The vCenter Server Appliance is a brilliant initiative from VMware and there has been a huge effort in developing the platform over the past three to four years to get it to a point where it not only became equal to vCenter’s deployed on Windows (and relying on MSSQL) but surpassed it in a lot of features especially in the vSphere 6.5 release. Most VMware shops are planning to or have migrated from Windows to the VCSA and for VMware labs it’s a no brainer for both corporate or homelab instances.

Personally I’ve been running VCSA’s in my various labs since the 5.5 release, have deployed key management clusters with the VCSA and more recently have proven that even the most mature Windows vCenter can be upgraded with the excellent migration tool. Being free of Windows and more importantly MSSQL is a huge factor in why the VCSA is an important consideration and the fact you get extra goodies like HA and API UI’s adds to it’s value.

The One Bad:

Everyone who has dealt with storage issues knows that it can lead to Guest OS file systems errors. I’ve been involved with shared hosting storage platforms all my career so I know how fickle filesystems can be to storage latency or loss of connectivity. Reading through the many forums and blog posts around the 503 error there seems to be a common denominator of something going wrong with the underlying storage before a reboot triggers the 503 error. Clicking here will show the Google results for VCSA + 503 where you can read the various posts mentioned above.

As you may or may not know the 6.5 VCSA has twelve VMDKs, up from 2 in the initial release and to 11 in the 6.0 release. There a couple of great posts from William Lam and Mohammed Raffic that go through what each disk partition does. The big advantage in having these seperate partitions is that you can manage storage space a lot more granularly.

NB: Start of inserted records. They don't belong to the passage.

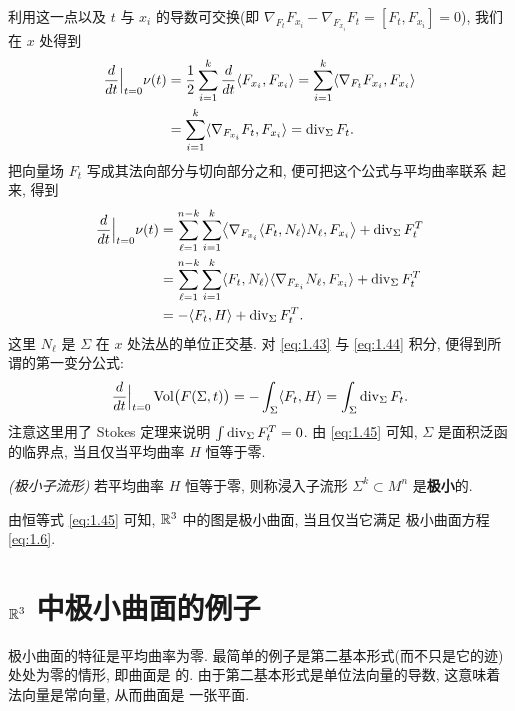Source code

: 利用这一点以及 $t$ 与 $x_i$ 的导数可交换(即
$\nabla_{F_t}F_{x_i}-\nabla_{F_{x_i}}F_t=[F_t,F_{x_i}]=0$), 我们在 $x$ 处得到
\begin{align}
\frac{d}{dt}\Big|_{t=0}\nu(t)
 &=\frac12\sum_{i=1}^{k}\frac{d}{dt}
   \langle F_{x_i},F_{x_i}\rangle
  =\sum_{i=1}^{k}\langle\nabla_{F_t}F_{x_i},F_{x_i}\rangle \notag\\
 &=\sum_{i=1}^{k}\langle\nabla_{F_{x_i}}F_t,F_{x_i}\rangle
  =\dive_{\Sigma}F_t.
\label{eq:1.43}
\end{align}
把向量场 $F_t$ 写成其法向部分与切向部分之和, 便可把这个公式与平均曲率联系
起来, 得到
\begin{align}
\frac{d}{dt}\Big|_{t=0}\nu(t)
 &=\sum_{\ell=1}^{n-k}\sum_{i=1}^{k}
   \bigl\langle\nabla_{F_{x_i}}\langle F_t,N_\ell\rangle N_\ell,F_{x_i}\bigr\rangle
   +\dive_{\Sigma}F_t^T \notag\\
 &=\sum_{\ell=1}^{n-k}\sum_{i=1}^{k}
   \langle F_t,N_\ell\rangle\langle\nabla_{F_{x_i}}N_\ell,F_{x_i}\rangle
   +\dive_{\Sigma}F_t^T \notag\\
 &=-\langle F_t,H\rangle+\dive_{\Sigma}F_t^T.
\label{eq:1.44}
\end{align}
这里 $N_\ell$ 是 $\Sigma$ 在 $x$ 处法丛的单位正交基. 对 \eqref{eq:1.43} 与
\eqref{eq:1.44} 积分, 便得到所谓的第一变分公式:
\begin{equation}
\frac{d}{dt}\Big|_{t=0}\Vol\bigl(F(\Sigma,t)\bigr)
 =-\int_{\Sigma}\langle F_t,H\rangle
 =\int_{\Sigma}\dive_{\Sigma}F_t.
\label{eq:1.45}
\end{equation}
注意这里用了 Stokes 定理来说明 $\int\dive_{\Sigma}F_t^T=0$. 由
\eqref{eq:1.45} 可知, $\Sigma$ 是面积泛函的临界点, 当且仅当平均曲率 $H$
恒等于零.

\begin{definition}
\label{def:1.4}
\emph{(极小子流形)} 若平均曲率 $H$ 恒等于零, 则称浸入子流形
$\Sigma^k\subset M^n$ 是\textbf{极小}的.
\end{definition}

由恒等式 \eqref{eq:1.45} 可知, $\R^3$ 中的图是极小曲面, 当且仅当它满足
极小曲面方程 \eqref{eq:1.6}.

\section{$\R^3$ 中极小曲面的例子}
\label{sec:1.2}

极小曲面的特征是平均曲率为零. 最简单的例子是第二基本形式(而不只是它的迹)
处处为零的情形, 即曲面是
的. 由于第二基本形式是单位法向量的导数, 这意味着法向量是常向量, 从而曲面是
一张平面.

The problem as mentioned is that the underlying Linux file system is susceptible to storage issue. Not matter what storage platform you are running you are guaranteed to have issues at one point or another. In my experience Linux filesystems don’t deal will with those issues. Windows file systems seem to tolerate storage issue much better than their Linux counterparts and without starting a religious war I do know about the various tweaks that can be done to help make Linux filesystems more resilient to underlying storage issues.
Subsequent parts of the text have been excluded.